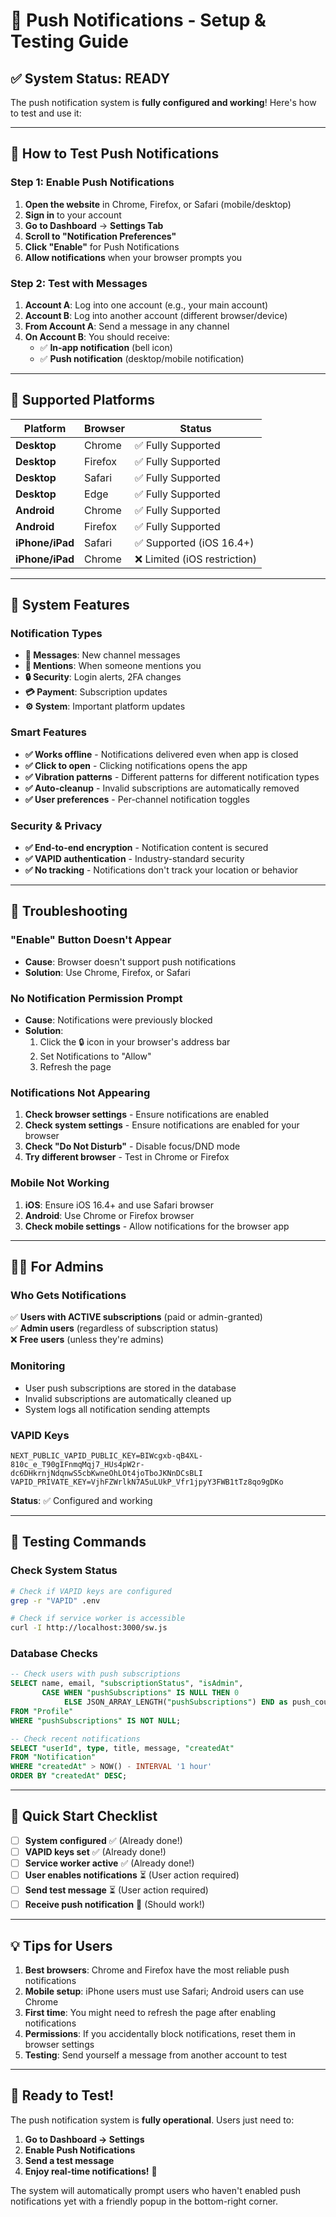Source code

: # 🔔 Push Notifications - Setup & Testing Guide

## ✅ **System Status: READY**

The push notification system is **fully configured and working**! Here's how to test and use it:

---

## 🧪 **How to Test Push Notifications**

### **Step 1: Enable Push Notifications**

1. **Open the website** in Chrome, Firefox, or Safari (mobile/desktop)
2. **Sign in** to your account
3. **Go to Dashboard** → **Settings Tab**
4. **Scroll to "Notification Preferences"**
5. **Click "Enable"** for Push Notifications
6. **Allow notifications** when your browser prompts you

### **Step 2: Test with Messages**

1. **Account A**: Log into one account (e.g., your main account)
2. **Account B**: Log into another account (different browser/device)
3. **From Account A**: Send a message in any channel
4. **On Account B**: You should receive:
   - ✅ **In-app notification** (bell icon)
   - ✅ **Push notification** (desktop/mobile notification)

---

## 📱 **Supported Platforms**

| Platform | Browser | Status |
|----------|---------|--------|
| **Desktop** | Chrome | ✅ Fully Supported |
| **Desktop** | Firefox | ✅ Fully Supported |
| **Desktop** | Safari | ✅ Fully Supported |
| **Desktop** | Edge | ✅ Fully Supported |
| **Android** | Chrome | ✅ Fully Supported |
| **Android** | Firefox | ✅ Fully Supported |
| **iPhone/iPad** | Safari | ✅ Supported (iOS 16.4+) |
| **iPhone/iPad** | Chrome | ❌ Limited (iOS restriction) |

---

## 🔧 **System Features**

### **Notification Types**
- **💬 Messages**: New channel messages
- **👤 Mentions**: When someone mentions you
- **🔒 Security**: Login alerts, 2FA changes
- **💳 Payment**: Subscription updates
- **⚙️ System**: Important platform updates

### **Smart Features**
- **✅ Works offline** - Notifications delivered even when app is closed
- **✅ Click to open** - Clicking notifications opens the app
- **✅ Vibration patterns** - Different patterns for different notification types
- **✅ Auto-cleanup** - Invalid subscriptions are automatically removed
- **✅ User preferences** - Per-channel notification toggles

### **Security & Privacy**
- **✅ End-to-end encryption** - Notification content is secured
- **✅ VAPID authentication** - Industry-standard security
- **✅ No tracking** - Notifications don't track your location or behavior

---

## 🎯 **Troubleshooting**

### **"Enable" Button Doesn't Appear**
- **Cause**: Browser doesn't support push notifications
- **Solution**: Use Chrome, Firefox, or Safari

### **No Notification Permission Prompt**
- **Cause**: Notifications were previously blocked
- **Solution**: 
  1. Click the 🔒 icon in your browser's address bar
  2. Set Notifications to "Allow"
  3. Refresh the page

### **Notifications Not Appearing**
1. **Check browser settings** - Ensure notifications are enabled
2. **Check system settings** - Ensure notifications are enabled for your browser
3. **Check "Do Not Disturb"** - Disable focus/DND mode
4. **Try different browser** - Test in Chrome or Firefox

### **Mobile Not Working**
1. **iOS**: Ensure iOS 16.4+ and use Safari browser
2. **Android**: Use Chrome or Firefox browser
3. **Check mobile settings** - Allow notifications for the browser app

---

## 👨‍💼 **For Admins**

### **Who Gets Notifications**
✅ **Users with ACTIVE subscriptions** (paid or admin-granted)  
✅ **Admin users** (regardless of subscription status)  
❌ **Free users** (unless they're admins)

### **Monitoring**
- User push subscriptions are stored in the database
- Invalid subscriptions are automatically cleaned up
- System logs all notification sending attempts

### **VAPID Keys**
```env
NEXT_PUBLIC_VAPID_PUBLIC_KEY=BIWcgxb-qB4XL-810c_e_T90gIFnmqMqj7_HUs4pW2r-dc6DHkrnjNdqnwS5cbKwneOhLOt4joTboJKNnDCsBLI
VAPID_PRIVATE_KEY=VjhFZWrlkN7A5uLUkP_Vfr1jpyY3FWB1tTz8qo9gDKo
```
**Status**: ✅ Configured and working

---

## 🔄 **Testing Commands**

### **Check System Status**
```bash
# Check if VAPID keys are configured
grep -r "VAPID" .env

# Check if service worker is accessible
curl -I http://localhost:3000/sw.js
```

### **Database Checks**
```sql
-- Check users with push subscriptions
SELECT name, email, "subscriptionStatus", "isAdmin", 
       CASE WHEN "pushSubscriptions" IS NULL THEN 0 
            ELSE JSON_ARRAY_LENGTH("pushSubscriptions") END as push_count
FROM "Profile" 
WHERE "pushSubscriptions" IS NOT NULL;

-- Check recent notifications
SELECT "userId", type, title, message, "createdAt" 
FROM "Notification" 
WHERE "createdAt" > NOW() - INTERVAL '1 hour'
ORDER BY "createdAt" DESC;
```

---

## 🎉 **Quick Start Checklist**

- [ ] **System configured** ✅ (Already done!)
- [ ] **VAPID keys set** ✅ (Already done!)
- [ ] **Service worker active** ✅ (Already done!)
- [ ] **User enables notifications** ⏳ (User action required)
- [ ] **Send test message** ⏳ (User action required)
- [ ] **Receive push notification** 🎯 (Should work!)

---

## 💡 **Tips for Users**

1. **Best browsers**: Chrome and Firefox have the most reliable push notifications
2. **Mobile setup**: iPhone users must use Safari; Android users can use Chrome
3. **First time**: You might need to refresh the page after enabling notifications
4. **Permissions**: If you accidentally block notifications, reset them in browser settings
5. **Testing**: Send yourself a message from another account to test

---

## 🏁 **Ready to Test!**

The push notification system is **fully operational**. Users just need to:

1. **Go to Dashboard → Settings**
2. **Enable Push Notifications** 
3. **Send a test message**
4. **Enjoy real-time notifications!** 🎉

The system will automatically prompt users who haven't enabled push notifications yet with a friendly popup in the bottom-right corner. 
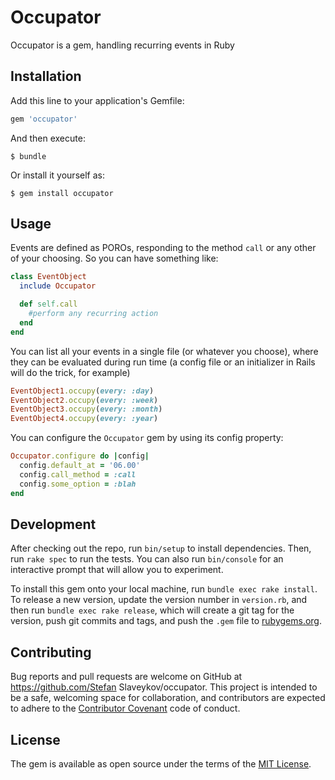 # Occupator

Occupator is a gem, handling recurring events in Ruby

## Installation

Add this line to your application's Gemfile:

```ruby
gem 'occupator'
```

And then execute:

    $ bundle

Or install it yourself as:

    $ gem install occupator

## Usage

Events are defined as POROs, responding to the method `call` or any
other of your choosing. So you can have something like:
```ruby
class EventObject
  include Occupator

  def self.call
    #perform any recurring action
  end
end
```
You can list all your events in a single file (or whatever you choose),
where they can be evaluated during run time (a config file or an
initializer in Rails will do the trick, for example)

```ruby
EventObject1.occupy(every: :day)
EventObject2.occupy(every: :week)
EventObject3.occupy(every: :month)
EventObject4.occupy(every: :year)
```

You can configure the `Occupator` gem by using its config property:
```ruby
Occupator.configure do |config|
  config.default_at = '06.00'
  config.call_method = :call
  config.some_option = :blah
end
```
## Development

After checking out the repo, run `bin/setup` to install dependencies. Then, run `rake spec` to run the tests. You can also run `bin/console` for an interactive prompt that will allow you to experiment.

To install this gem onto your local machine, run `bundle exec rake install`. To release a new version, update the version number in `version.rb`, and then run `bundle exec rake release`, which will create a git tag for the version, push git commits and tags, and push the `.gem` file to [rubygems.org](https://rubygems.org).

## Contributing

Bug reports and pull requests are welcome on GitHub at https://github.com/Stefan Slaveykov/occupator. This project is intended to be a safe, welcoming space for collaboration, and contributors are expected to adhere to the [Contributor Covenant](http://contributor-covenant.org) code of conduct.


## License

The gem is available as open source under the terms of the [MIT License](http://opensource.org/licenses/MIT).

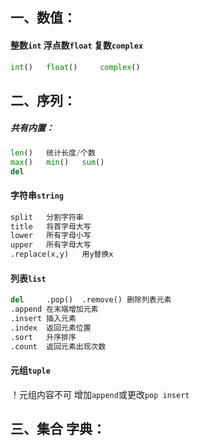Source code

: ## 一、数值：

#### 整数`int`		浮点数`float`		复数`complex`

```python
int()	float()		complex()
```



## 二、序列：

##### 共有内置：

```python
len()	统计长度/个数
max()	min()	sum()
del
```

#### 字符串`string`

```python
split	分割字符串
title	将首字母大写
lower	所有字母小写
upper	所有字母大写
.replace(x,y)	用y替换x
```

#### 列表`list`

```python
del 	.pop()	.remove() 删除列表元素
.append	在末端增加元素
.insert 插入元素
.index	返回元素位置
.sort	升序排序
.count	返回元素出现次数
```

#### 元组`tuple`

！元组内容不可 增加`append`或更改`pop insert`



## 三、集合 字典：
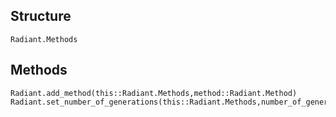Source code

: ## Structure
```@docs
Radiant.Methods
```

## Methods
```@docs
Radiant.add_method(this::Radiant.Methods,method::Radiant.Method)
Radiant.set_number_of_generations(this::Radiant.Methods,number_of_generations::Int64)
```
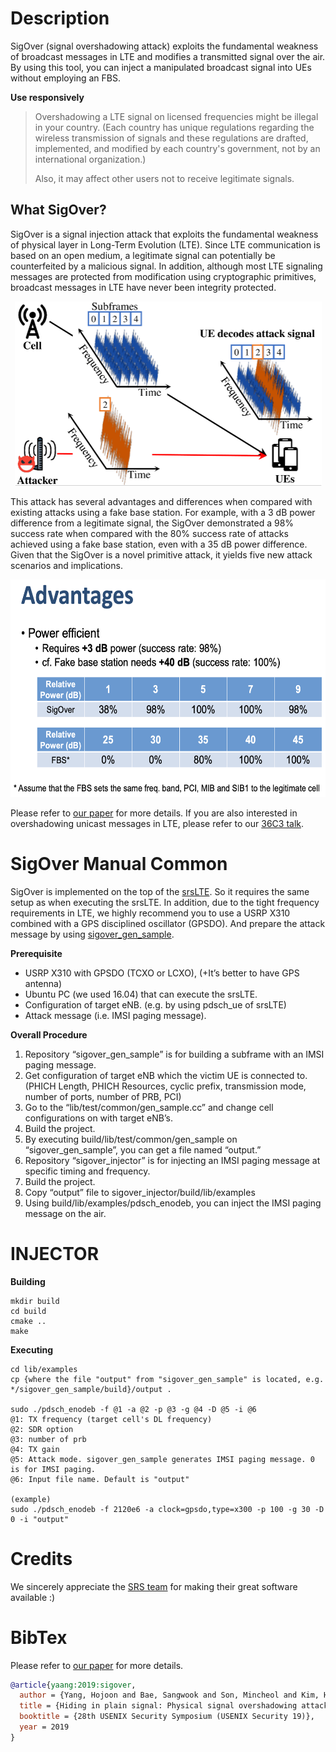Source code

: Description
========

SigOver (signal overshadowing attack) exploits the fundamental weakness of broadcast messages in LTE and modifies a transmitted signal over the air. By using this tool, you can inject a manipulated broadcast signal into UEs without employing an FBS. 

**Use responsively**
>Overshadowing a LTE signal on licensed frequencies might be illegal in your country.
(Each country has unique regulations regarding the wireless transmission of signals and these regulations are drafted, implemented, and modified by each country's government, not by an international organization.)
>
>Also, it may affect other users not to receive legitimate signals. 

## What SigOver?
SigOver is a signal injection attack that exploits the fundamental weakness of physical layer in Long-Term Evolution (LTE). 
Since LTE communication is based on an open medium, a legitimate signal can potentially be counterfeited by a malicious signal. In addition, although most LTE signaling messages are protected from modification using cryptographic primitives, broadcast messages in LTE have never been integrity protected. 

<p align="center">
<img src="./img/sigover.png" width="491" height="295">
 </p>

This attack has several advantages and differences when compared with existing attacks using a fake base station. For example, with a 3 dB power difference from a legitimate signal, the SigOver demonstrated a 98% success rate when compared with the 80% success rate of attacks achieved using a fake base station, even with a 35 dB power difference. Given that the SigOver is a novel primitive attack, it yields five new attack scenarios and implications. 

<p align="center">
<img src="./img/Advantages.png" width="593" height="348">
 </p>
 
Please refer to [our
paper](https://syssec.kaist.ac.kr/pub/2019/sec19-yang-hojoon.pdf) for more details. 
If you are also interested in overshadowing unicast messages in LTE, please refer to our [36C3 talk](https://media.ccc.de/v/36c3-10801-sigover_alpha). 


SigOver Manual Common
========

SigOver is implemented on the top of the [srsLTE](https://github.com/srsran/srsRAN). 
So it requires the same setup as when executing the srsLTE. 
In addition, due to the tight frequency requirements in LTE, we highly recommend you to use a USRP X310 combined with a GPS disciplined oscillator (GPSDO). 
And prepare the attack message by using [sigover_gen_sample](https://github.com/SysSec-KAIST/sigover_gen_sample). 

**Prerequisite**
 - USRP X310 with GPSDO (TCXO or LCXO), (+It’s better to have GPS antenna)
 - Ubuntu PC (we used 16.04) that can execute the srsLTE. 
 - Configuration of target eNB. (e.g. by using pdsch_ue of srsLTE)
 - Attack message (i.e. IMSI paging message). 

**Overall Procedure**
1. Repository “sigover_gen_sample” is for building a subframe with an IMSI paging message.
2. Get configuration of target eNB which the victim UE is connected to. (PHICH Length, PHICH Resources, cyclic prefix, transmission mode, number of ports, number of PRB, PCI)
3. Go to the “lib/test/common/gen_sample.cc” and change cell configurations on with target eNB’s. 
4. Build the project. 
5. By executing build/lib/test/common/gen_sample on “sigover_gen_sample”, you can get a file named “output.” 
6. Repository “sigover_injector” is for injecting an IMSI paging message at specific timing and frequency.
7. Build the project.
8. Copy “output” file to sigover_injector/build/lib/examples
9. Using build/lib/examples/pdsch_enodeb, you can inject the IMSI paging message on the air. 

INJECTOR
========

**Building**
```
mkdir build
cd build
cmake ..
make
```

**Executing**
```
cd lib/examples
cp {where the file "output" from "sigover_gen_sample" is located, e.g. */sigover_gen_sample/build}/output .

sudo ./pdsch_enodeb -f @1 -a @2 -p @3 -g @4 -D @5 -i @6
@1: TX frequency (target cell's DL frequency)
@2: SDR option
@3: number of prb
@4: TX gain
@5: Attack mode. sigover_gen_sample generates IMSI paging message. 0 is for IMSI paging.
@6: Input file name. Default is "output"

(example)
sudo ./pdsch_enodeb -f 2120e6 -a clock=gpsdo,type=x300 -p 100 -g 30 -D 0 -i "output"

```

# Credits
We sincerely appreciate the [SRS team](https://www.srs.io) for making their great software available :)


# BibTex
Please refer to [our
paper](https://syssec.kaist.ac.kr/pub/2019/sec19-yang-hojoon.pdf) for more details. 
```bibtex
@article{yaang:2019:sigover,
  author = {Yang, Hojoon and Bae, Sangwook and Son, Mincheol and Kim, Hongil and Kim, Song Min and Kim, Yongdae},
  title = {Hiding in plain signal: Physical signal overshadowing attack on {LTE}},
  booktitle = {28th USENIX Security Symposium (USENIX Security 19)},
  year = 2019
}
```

Work to be completed
Wherever the line holding "- User push" falls in the entries above, copy exactly from it through the line holding "4. **Permissions**: If", inclusive, and add nothing.

Answer for the task
- User push subscriptions are stored in the database
- Invalid subscriptions are automatically cleaned up
- System logs all notification sending attempts

### **VAPID Keys**
```env
NEXT_PUBLIC_VAPID_PUBLIC_KEY=BIWcgxb-qB4XL-810c_e_T90gIFnmqMqj7_HUs4pW2r-dc6DHkrnjNdqnwS5cbKwneOhLOt4joTboJKNnDCsBLI
VAPID_PRIVATE_KEY=VjhFZWrlkN7A5uLUkP_Vfr1jpyY3FWB1tTz8qo9gDKo
```
**Status**: ✅ Configured and working

---

## 🔄 **Testing Commands**

### **Check System Status**
```bash
# Check if VAPID keys are configured
grep -r "VAPID" .env

# Check if service worker is accessible
curl -I http://localhost:3000/sw.js
```

### **Database Checks**
```sql
-- Check users with push subscriptions
SELECT name, email, "subscriptionStatus", "isAdmin", 
       CASE WHEN "pushSubscriptions" IS NULL THEN 0 
            ELSE JSON_ARRAY_LENGTH("pushSubscriptions") END as push_count
FROM "Profile" 
WHERE "pushSubscriptions" IS NOT NULL;

-- Check recent notifications
SELECT "userId", type, title, message, "createdAt" 
FROM "Notification" 
WHERE "createdAt" > NOW() - INTERVAL '1 hour'
ORDER BY "createdAt" DESC;
```

---

## 🎉 **Quick Start Checklist**

- [ ] **System configured** ✅ (Already done!)
- [ ] **VAPID keys set** ✅ (Already done!)
- [ ] **Service worker active** ✅ (Already done!)
- [ ] **User enables notifications** ⏳ (User action required)
- [ ] **Send test message** ⏳ (User action required)
- [ ] **Receive push notification** 🎯 (Should work!)

---

## 💡 **Tips for Users**

1. **Best browsers**: Chrome and Firefox have the most reliable push notifications
2. **Mobile setup**: iPhone users must use Safari; Android users can use Chrome
3. **First time**: You might need to refresh the page after enabling notifications
4. **Permissions**: If you accidentally block notifications, reset them in browser settings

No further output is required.